WORK ITEM
Your copy must start with the line containing "<p>Simple json server" and end with the last line of the entries, matching them exactly and leaving out every picture.

═══ RECORDS SUPPLIED ═══

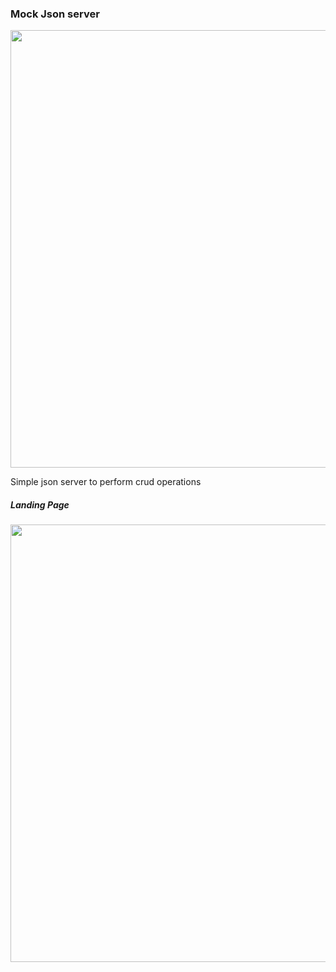 <div>
<h3 >Mock Json server</h3>
<img width="700px" src="https://i.imgur.com/YxY3FN8.png"/>
<p>Simple json server to perform crud operations</p>
<h5>Landing Page</h5>
<img width="700px"   src="https://i.imgur.com/YxY3FN8.png"/>
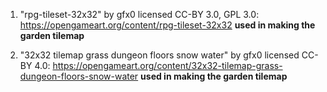 1. "rpg-tileset-32x32" by gfx0 licensed CC-BY 3.0, GPL 3.0: https://opengameart.org/content/rpg-tileset-32x32
    **used in making the garden tilemap**
    
2. "32x32 tilemap grass dungeon floors snow water" by gfx0 licensed CC-BY 4.0: https://opengameart.org/content/32x32-tilemap-grass-dungeon-floors-snow-water
    **used in making the garden tilemap**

═══

SOLVED EXERCISE
<p>Simple json server to perform crud operations</p>
<h5>Landing Page</h5>
<img width="700px"   src="https://i.imgur.com/YxY3FN8.png"/>
 1. "rpg-tileset-32x32" by gfx0 licensed CC-BY 3.0, GPL 3.0: https://opengameart.org/content/rpg-tileset-32x32
    **used in making the garden tilemap**
    
2. "32x32 tilemap grass dungeon floors snow water" by gfx0 licensed CC-BY 4.0: https://opengameart.org/content/32x32-tilemap-grass-dungeon-floors-snow-water
    **used in making the garden tilemap**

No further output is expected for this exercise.